Financial and Social System of Information Security

インターネットに代表されるIT社会の影の部分に光をあて、金融詐欺・サイバー犯罪予防等に関する海外の最新情報を提供

中国の国務院・公安部が新しい個人情報保護ガイドライン《互联网个人信息安全保护指南》を最終版を発表

2019-04-24 15:10:32 | プライバシー保護問題

 筆者は、これまで中国のサイバーセキュリティ法やガイドライン草案および関係法制整備の動向につき、順次とりあげてきた。

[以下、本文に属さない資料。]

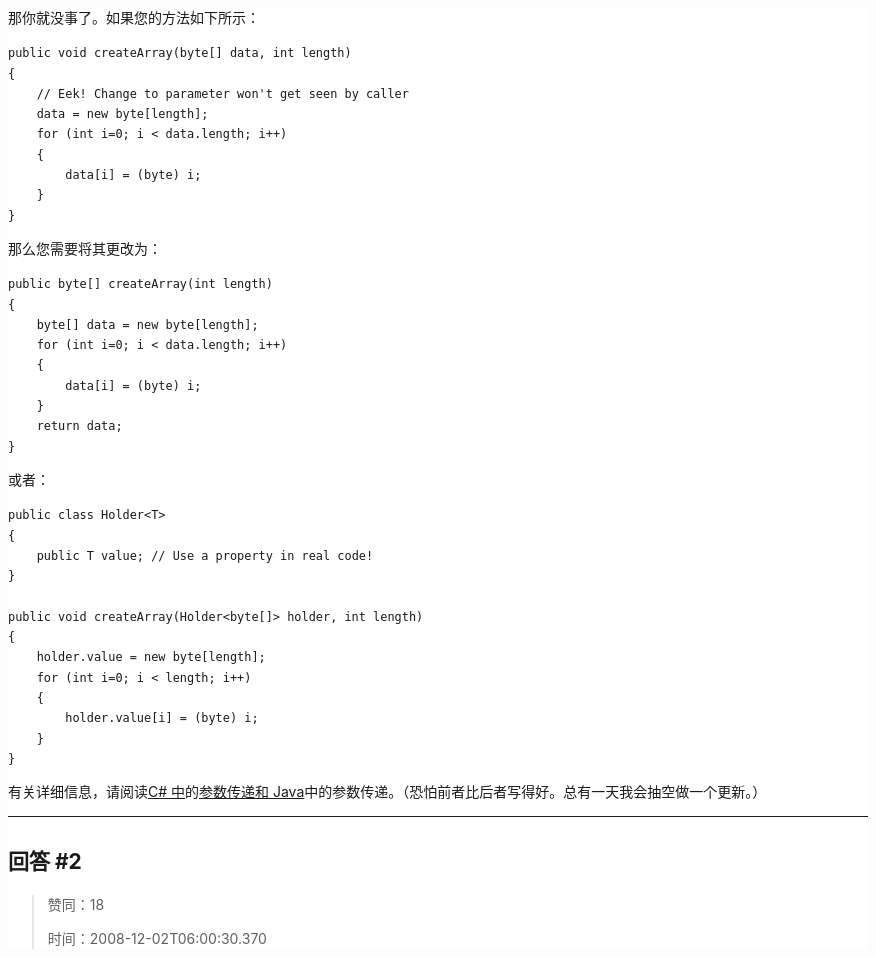 那你就没事了。如果您的方法如下所示：

```
public void createArray(byte[] data, int length)
{
    // Eek! Change to parameter won't get seen by caller
    data = new byte[length]; 
    for (int i=0; i < data.length; i++)
    {
        data[i] = (byte) i;
    }
} 
```

那么您需要将其更改为：

```
public byte[] createArray(int length)
{
    byte[] data = new byte[length]; 
    for (int i=0; i < data.length; i++)
    {
        data[i] = (byte) i;
    }
    return data;
} 
```

或者：

```
public class Holder<T>
{
    public T value; // Use a property in real code!
}

public void createArray(Holder<byte[]> holder, int length)
{
    holder.value = new byte[length]; 
    for (int i=0; i < length; i++)
    {
        holder.value[i] = (byte) i;
    }
} 
```

有关详细信息，请阅读[C# 中](http://pobox.com/~skeet/csharp/parameters.html)的[参数传递和 Java](http://pobox.com/~skeet/java/parameters.html)中的参数传递。（恐怕前者比后者写得好。总有一天我会抽空做一个更新。）

* * *

## 回答 #2

> 赞同：18
> 
> 时间：2008-12-02T06:00:30.370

(筆者注1)その後の中国の動向を見るとサイバーセキュリティ規則案の意見公募等の具体的な取組として2018年6月27日、中国の中华人民共和国公安部(以下、「MPS」という)は、パブリックコメントのために、サイバー・セキュリティ・マルチレベル保護スキームに関する規則案(以下「規則案」)を発表した。

 また、2018年9月30日、中国の公安部は、公安機関によるインターネットセキュリティの監督及び検査に関する規則(以下「規則」と称する)を発表した。 2018年11月1日の施行であった。

 筆者は、中国のサイバー・セキュリティ問題、インターネット・セキュリティ問題と進んできたが、残された重要問題は個人情報保護であろうと考えていたところ、2019年4月19日、中国のMPSが「インターネット個人情報セキュリティ保護のためのガイドライン(《互联网个人信息安全保护指南》) (以下、「ガイドライン」という)」の最終版を発表した旨の記事が手元に入ってきた。

  同ガイドラインの以前のバージョンは、2018年11月30日に一般のコメントのためにリリースされている。 

 今回のブログは、このニュースにつきローファームのブログChinas Ministry of Public Security Issues New Personal Information Protection Guidelineの内容を中心に仮訳、概観する。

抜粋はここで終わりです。